Sometimes, or maybe a lot of the time, Orono can feel like a small town off in the middle of nowhere; a place where not much happens. It may be surprising to some that there is a legend on the University of Maine campus— a legend of secret tunnels running underground.
It is certainly interesting to think about an area of campus which none of us are able to access. Even if for maintenance reasons, it makes one wonder what it looks like under there, what it’s like to be underneath a spot on campus which one frequents.
“I think perhaps the first way to address this question is to think about what we know about the ground itself, its characteristics,” Jeffrey Benjamin, a professor of contemporary anthropology at the university, had to say. An unfortunate burst to the skeptic/conspiracy bubble is that the ground here does not exactly lend itself to being dug up in large swathes.
“Some contractors were digging a trench to install a new electrical system on campus, and you might recall that they were chiseling away at that all day long. It was a lot of work.” The logistics of a project like campus-wide tunnels would require a big incentive, but Benjamin does not see one here.
As we know the steam pipes travel all across campus, heating 90% of it through the Steam Plant. This would mean that at least as many buildings would have to have tunnels leading from them to the underground network for maintenance purposes.
So, the myth seems sadly unrealistic, but interestingly, this kind of conspiracy is not unique to UMaine.
“I think it’s interesting that every college campus I’ve been on has this myth (sometimes a reality) of tunnels,” Benjamin said, adding a funny anecdote. “When I was an undergraduate at St. Olaf College in Minnesota, we all met on the first day of class and students were asked if they had any questions. One student raised his hand and said a single word: ‘Tunnels.’ People giggled, nobody understood what he was talking about, but then he elaborated: ‘I have heard that there are tunnels connecting the buildings on campus. Is this true?’ That was his nickname for the next four years — Tunnels.” And even though Benjamin’s unlucky classmate was teased for his curiosity, the question is not unfounded.
While the specific number is unknown, a considerable number of colleges in the United States have underground tunnels. Duke, Yale and Benjamin’s own Columbia.
“Columbia University, on the other hand, really did have tunnels, and these have been verified by students’ accessing them and exploring them, but the subterranean built environment under New York City is just as extensive as that above ground,” Benjamin added. That seems to be a big part of the reason that schools are more likely to be in highly populated areas like cities which are more prone to having existing underground infrastructure.
Even if the myth is untrue for our campus, what does it say that we gravitate towards mysteries about places we become so familiar with? What makes people want to believe even if unlikely?
“We spend our days at the University in busy daily activity, and the ultimate goal is discourse, keeping discourse alive and bringing things into the light of day.
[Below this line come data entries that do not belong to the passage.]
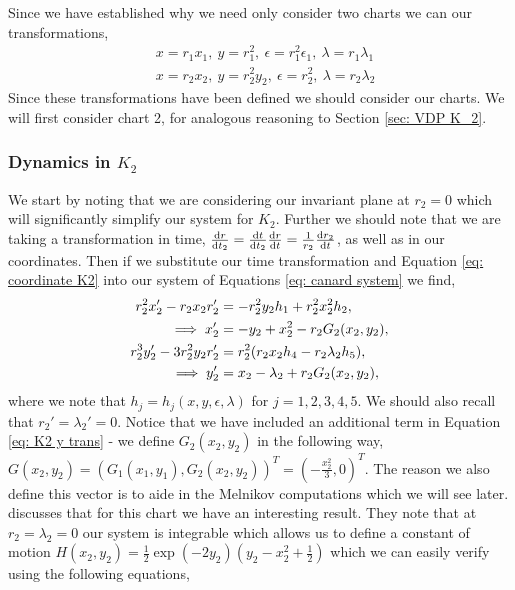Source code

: Since we have established why we need only consider two charts we can our transformations,
\begin{subequations}
	\begin{align}
	&x=r_1x_1, \ y=r_1^2, \ \epsilon=r_1^2\epsilon_1, \ \lambda=r_1\lambda_1 \label{eq: coordiante K1}\\ 
	&x=r_2x_2, \ y=r_2^2y_2, \ \epsilon=r^2_2, \ \lambda=r_2\lambda_2 \label{eq: coordinate K2}
	\end{align}
\end{subequations}
Since these transformations have been defined we should consider our charts. We will first consider chart 2, for analogous reasoning to Section \ref{sec: VDP K_2}. 

\subsubsection{Dynamics in \texorpdfstring{$K_2$}{K2}}
We start by noting that we are considering our invariant plane at $r_2=0$ which will significantly simplify our system for $K_2$. Further we should note that we are taking a transformation in time, $\od{r}{t_2}=\od{t}{t_2}\od{r}{t}=\frac{1}{r_2}\od{r_2}{t}$, as well as in our coordinates. Then if we substitute our time transformation and Equation  \ref{eq: coordinate K2} into our system of Equations \ref{eq: canard system} we find, 
\begin{subequations}
	\begin{align}
	r_2^2x_2' - r_2x_2r_2'&=-r_2^2y_2h_1+r^2_2x^2_2h_2,\notag\\
	\implies x'_2&=-y_2+x_2^2-r_2G_2(x_2,y_2),\\
	r^3_2y_2'-3r_2^2y_2r_2'&=r^2_2(r_2x_2h_4-r_2\lambda_2h_5),\notag\\
	\implies y_2'&=x_2-\lambda_2+r_2G_2(x_2,y_2), \label{eq: K2 y trans}
	\end{align}
	\label{eq: reduced canard k2}
\end{subequations}
where we note that $h_j=h_j(x,y,\epsilon,\lambda)$ for $j=1,2,3,4,5$. We should also recall that $r_2'=\lambda_2'=0$. Notice that we have included an additional term in Equation \ref{eq: K2 y trans} - we define $G_2(x_2,y_2)$ in the following way, $G(x_2,y_2)=(G_1(x_1,y_1),G_2(x_2,y_2))^T=(-\frac{x^2_2}{3},0)^T$. The reason we also define this vector is to aide in the Melnikov computations which we will see later. \citet{krupa2001} discusses that for this chart we have an interesting result. They note that at $r_2=\lambda_2=0$ our system is integrable which allows us to define a constant of motion $H(x_2,y_2)=\frac{1}{2}\exp{(-2y_2)}\left(y_2-x^2_2+\frac{1}{2}\right)$ which we can easily verify \citep{krupa2001} using the following equations,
But for this reason I think we also need to maintain space for things unknown and things that we will never know; mysteries to inspire us,” Benjamin concluded. Very well said. Especially as an undergraduate learning from years and generations of established knowledge, it can feel like everything has been discovered or defined. Sometimes though, the places close to us, where the experts are not looking, show us that there is always something we do not already know.